With over a hundred outdoor trade stands booked and a further fifty under cover it is clear that the business community are backing the return of the event after a two-year break.

Trade Stand organiser, Mike Ottewell stated “we are delighted with the response from businesses near and far which has allowed us to offer a broad range of interesting stands including agricultural machinery, feed merchants, dairy suppliers, motor dealers, builder’s merchants and clothing suppliers. In addition, we have discounted pitches for local charities including the food bank, scouts and the Samaritans.

No one should go hungry with food stalls ranging from hog roast, venison burgers and oatcakes with drinks, ice creams and pies aplenty”.
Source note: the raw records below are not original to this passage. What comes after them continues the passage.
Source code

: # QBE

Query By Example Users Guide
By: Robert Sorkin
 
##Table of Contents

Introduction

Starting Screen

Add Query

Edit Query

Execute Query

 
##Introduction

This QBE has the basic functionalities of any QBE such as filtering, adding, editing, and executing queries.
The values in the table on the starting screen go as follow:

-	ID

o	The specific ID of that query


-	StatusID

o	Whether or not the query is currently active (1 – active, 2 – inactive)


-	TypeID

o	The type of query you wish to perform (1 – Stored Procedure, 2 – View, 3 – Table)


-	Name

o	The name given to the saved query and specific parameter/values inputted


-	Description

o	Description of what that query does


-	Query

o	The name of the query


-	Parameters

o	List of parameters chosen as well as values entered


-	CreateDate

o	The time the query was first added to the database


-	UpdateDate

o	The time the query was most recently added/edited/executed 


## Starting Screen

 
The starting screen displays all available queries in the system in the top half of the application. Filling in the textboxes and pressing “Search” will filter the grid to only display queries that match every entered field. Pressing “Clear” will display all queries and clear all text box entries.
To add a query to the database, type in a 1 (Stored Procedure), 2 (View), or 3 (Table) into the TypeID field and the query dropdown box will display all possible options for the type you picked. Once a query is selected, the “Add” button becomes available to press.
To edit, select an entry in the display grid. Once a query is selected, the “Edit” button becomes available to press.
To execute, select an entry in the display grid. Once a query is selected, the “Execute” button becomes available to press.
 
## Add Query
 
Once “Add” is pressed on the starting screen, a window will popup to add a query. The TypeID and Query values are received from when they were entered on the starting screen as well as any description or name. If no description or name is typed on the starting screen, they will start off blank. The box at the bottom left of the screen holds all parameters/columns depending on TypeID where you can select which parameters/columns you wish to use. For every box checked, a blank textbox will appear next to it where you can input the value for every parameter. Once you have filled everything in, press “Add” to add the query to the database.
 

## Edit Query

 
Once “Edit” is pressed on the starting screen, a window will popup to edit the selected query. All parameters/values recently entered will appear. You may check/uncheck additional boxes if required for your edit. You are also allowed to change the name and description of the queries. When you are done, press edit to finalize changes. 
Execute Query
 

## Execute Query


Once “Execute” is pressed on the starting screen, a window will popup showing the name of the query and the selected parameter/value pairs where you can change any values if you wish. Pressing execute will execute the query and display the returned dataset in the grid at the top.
The livestock sections include cattle, sheep, and goats with a strong representation of heavy horses which, as tradition dictates, start the day off with judging in the main ring.

A second ring hosts private driving where local enthusiasts will compete in several classes including commercial vehicles. Section organiser, Sue Williams, commented “this is the chance for locals to start on the competition ladder and follow the footsteps of Les Oakes, who cut his teeth at this show in the 1970’s.”

The main marquees house a full range of craft stalls alongside competitions within the horticulture, flower design, homecrafts sections. This year there are no live poultry however there is provision for an egg section. Organiser, David Lowndes, stated “we are pleased with entries, especially in the junior’s section, where we wish to encourage an interest in growing food and decorative plants and maintain the competitive spirit upon which these shows survive.”

Family participation includes displays by two local dance troupes, a fun dog show, the Red Barrows and a dog and duck demonstration, along with a bouncy castle and fairground stalls close to the picnic area and bar.

The Farriers competition has attracted competitors from as far away as Scotland and Ulster with sixty boys and girls making horseshoes close to the horse competitions where classes include in-hand and ridden competitions.

A full day’s entertainment is on offer, with the tradition of meeting folk that you have not seen for a while, and the chance to buy local produce and celebrate the local rural economy.